- _Task instructions_
Find every line below where the word "identify" occurs, then give how many you found and nothing else.

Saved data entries
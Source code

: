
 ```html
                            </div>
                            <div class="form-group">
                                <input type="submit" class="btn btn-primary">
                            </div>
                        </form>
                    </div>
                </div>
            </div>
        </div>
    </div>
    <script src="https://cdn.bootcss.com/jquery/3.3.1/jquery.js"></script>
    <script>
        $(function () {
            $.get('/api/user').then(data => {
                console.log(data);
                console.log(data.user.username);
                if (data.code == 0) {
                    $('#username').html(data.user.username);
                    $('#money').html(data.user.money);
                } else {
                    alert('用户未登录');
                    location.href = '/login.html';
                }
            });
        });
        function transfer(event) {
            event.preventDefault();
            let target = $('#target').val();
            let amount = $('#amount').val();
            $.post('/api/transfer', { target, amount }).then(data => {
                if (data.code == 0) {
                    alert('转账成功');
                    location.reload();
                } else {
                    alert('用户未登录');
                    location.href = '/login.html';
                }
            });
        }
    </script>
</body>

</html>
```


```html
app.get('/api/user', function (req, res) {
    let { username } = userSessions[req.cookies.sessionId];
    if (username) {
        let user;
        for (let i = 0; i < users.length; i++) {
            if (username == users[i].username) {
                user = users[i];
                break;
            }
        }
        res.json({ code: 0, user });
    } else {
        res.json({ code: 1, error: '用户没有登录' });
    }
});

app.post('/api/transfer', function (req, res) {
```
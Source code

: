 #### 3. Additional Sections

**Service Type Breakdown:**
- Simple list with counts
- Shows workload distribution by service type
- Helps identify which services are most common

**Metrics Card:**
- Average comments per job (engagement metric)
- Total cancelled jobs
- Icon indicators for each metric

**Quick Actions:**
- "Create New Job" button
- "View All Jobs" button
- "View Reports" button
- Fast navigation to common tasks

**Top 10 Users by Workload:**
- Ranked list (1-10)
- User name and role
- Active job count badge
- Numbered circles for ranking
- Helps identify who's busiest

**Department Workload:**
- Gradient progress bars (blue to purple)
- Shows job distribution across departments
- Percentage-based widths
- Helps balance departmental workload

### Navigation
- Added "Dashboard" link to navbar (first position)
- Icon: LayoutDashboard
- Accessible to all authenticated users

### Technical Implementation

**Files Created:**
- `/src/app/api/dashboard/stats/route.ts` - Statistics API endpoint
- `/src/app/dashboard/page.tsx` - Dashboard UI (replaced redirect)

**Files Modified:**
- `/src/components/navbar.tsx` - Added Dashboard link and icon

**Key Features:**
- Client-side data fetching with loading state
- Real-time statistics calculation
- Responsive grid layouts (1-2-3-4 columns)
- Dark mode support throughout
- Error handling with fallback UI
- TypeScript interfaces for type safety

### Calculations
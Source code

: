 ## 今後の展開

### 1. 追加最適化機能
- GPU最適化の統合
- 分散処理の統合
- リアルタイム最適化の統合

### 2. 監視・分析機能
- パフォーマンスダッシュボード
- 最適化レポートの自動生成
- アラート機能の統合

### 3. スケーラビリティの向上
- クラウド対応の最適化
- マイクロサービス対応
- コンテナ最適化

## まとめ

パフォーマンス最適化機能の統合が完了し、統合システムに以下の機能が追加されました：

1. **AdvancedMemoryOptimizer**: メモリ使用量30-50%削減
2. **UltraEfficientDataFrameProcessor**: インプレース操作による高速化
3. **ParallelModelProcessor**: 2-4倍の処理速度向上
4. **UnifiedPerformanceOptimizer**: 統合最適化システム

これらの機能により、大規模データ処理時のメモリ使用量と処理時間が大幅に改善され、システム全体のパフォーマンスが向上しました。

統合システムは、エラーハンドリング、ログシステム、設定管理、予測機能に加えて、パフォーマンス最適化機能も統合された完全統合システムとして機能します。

- _Response box_
2